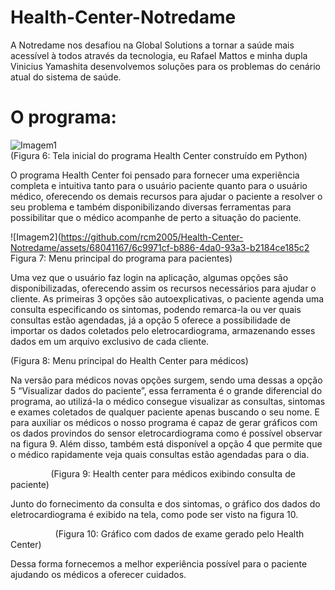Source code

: # Health-Center-Notredame
A Notredame nos desafiou na Global Solutions a tornar a saúde mais acessível à todos através da tecnologia, eu Rafael Mattos e minha dupla Vinicius Yamashita desenvolvemos soluções para os problemas do cenário atual do sistema de saúde.


# **O programa:**

![Imagem1](https://github.com/rcm2005/Health-Center-Notredame/assets/68041167/ef843ab5-93a9-485c-9029-72bbbff23864)
 <br>          (Figura 6: Tela inicial do programa Health Center construído em Python)

O programa Health Center foi pensado para fornecer uma experiência completa e intuitiva tanto para o usuário paciente quanto para o usuário médico, oferecendo os demais recursos para ajudar o paciente a resolver o seu problema e também disponibilizando diversas ferramentas para possibilitar que o médico acompanhe de perto a situação do paciente.

![Imagem2](https://github.com/rcm2005/Health-Center-Notredame/assets/68041167/6c9971cf-b886-4da0-93a3-b2184ce185c2 <br>
Figura 7: Menu principal do programa para pacientes)

Uma vez que o usuário faz login na aplicação, algumas opções são disponibilizadas, oferecendo assim os recursos necessários para ajudar o cliente. As primeiras 3 opções são autoexplicativas, o paciente agenda uma consulta especificando os sintomas, podendo remarca-la ou ver quais consultas estão agendadas, já a opção 5 oferece a possibilidade de importar os dados coletados pelo eletrocardiograma, armazenando esses dados em um arquivo exclusivo de cada cliente.


(Figura 8: Menu principal do Health Center para médicos)

Na versão para médicos novas opções surgem, sendo uma dessas a opção 5 “Visualizar dados do paciente”, essa ferramenta é o grande diferencial do programa, ao utilizá-la o médico consegue visualizar as consultas, sintomas e exames coletados de qualquer paciente apenas buscando o seu nome. E para auxiliar os médicos o nosso programa é capaz de gerar gráficos com os dados provindos do sensor eletrocardiograma como é possível observar na figura 9. Além disso, também está disponível a opção 4 que permite que o médico rapidamente veja quais consultas estão agendadas para o dia.


`         `(Figura 9: Health center para médicos exibindo consulta de paciente)

Junto do fornecimento da consulta e dos sintomas, o gráfico dos dados do eletrocardiograma é exibido na tela, como pode ser visto na figura 10.

`          `(Figura 10: Gráfico com dados de exame gerado pelo Health Center)

Dessa forma fornecemos a melhor experiência possível para o paciente ajudando os médicos a oferecer cuidados.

[Exercise description]
Look above for the line containing "A Notredame nos". Output from there through the line containing "construído em Python)", exactly and inclusively.

[Exercise response]
A Notredame nos desafiou na Global Solutions a tornar a saúde mais acessível à todos através da tecnologia, eu Rafael Mattos e minha dupla Vinicius Yamashita desenvolvemos soluções para os problemas do cenário atual do sistema de saúde.


# **O programa:**

![Imagem1](https://github.com/rcm2005/Health-Center-Notredame/assets/68041167/ef843ab5-93a9-485c-9029-72bbbff23864)
 <br>          (Figura 6: Tela inicial do programa Health Center construído em Python)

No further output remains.